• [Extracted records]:
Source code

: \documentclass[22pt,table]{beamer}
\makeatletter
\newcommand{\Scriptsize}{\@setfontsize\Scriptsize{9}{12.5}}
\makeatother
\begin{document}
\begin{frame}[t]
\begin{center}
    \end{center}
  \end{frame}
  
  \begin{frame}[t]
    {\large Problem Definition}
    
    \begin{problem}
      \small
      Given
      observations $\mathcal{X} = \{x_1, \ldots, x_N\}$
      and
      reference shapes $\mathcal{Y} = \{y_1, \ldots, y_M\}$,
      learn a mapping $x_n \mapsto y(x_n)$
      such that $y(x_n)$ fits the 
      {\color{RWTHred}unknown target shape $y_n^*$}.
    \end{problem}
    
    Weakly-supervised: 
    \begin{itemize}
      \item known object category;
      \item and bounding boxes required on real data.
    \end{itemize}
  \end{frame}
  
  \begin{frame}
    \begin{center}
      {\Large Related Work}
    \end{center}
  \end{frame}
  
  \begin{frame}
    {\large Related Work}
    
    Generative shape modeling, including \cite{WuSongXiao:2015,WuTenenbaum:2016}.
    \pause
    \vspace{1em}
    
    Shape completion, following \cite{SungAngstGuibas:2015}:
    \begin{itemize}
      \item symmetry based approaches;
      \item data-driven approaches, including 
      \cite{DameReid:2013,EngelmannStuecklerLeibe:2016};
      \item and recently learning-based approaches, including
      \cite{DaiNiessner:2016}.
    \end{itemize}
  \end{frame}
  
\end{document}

• [ACTIVITY]:
From the records above, return each line where "cite" occurs.

• [COMPLETED TASK]:
    Generative shape modeling, including \cite{WuSongXiao:2015,WuTenenbaum:2016}.
    Shape completion, following \cite{SungAngstGuibas:2015}:
      \cite{DameReid:2013,EngelmannStuecklerLeibe:2016};
      \cite{DaiNiessner:2016}.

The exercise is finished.